- What is expected -
Only the lines containing the string "that" are needed; copy all of them from the listing.

====== Available records ======

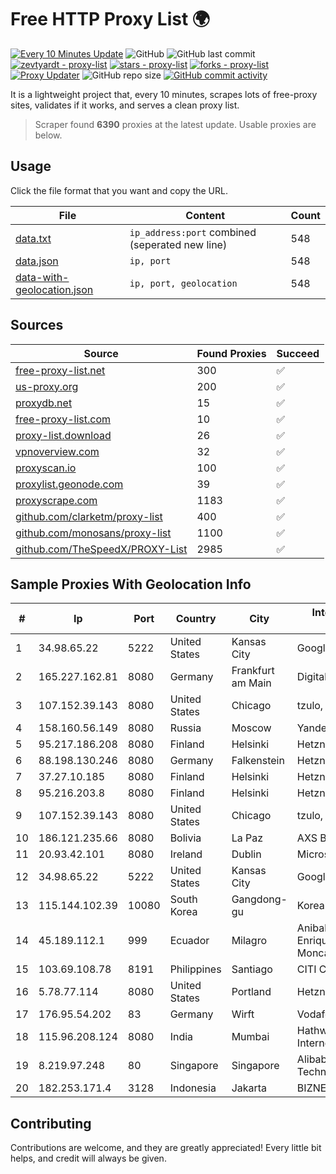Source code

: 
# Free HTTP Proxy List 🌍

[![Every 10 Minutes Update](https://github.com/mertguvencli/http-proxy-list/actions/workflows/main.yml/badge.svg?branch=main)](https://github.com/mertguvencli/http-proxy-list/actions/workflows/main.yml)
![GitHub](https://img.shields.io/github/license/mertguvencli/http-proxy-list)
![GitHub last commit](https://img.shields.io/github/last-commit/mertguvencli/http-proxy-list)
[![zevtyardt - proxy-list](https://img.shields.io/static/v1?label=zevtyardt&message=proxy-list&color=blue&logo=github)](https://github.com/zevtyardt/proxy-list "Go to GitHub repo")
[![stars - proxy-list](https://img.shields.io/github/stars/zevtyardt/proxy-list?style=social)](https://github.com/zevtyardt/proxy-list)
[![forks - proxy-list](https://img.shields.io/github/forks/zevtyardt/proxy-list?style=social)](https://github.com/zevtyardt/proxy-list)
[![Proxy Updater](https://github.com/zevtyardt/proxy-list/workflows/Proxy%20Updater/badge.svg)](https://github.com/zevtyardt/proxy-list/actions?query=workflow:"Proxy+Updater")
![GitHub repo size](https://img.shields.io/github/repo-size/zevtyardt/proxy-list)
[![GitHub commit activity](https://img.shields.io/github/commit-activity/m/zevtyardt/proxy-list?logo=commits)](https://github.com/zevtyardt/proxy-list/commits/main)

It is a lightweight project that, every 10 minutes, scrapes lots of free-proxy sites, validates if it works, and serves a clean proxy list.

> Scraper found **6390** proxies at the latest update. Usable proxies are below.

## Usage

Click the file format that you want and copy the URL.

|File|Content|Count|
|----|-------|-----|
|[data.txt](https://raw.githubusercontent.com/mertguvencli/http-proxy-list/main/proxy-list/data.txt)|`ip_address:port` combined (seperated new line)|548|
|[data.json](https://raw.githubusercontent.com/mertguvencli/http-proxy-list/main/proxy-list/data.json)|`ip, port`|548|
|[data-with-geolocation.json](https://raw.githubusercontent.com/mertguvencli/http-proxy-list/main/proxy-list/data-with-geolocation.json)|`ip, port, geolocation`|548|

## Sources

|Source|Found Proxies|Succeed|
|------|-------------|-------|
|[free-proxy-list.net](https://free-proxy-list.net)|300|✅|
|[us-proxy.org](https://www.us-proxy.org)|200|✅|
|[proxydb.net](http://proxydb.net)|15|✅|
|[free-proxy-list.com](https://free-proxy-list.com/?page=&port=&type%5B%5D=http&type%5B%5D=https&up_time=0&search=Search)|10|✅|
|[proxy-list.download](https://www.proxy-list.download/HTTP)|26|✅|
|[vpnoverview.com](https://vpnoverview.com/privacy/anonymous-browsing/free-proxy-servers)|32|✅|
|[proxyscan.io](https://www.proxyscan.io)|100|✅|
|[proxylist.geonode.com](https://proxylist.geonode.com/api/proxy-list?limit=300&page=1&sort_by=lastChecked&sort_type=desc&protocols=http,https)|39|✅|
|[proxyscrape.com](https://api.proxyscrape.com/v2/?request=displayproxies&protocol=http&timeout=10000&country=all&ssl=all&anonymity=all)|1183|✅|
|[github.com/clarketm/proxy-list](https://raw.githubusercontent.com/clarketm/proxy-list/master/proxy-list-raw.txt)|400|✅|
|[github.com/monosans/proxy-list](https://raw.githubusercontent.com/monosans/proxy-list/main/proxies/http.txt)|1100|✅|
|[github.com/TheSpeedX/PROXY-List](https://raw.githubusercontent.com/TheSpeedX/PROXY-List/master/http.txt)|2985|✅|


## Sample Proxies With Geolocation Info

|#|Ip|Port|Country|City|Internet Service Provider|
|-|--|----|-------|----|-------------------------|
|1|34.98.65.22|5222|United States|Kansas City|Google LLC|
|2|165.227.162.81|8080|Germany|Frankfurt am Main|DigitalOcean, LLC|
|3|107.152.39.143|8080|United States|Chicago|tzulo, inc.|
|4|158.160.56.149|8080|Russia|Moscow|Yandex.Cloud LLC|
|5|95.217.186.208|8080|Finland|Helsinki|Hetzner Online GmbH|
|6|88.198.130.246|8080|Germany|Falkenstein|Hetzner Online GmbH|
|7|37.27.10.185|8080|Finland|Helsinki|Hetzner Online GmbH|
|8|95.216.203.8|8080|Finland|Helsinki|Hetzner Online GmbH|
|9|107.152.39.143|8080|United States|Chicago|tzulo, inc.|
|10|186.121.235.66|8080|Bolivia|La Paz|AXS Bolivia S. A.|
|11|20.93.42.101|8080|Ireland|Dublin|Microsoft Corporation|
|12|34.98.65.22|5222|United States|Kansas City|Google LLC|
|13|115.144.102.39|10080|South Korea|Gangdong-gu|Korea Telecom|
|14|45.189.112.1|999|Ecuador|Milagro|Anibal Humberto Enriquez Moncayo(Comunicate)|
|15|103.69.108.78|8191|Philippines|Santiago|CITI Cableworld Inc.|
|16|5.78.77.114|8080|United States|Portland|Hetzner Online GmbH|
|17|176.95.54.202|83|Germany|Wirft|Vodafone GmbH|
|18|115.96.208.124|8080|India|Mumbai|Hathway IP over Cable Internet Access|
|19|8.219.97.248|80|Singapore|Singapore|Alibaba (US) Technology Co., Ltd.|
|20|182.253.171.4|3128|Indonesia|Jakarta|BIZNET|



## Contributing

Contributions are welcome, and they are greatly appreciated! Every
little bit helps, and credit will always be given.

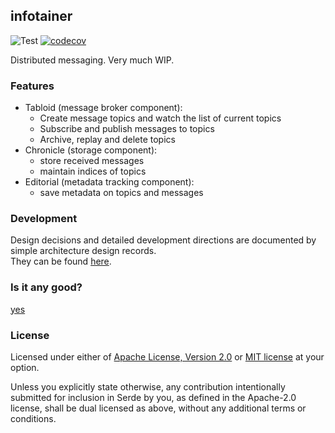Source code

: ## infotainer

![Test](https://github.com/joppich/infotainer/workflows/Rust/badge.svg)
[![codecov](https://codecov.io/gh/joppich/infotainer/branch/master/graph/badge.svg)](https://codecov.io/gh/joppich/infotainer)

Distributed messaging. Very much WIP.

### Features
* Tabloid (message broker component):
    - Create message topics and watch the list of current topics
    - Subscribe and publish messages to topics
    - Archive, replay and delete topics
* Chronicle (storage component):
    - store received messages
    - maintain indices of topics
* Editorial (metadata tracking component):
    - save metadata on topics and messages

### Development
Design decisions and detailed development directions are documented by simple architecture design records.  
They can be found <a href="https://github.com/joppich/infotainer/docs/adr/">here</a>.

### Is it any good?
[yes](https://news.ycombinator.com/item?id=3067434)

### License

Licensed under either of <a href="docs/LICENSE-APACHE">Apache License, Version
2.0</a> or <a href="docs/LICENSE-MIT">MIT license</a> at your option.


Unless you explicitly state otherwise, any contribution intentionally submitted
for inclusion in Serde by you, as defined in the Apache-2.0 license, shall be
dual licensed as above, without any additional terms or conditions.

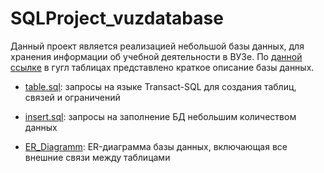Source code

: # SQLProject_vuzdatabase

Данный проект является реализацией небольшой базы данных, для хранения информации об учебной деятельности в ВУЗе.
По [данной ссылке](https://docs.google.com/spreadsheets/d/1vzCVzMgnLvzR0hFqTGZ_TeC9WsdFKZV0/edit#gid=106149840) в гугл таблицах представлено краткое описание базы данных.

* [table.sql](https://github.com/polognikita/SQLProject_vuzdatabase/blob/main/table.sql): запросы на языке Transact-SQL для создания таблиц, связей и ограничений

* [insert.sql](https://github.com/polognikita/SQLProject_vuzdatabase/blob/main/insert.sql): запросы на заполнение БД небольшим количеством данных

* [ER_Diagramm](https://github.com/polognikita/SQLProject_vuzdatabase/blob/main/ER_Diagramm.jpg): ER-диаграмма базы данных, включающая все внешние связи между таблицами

======

- Your response -
It is a lightweight project that, every 10 minutes, scrapes lots of free-proxy sites, validates if it works, and serves a clean proxy list.
Click the file format that you want and copy the URL.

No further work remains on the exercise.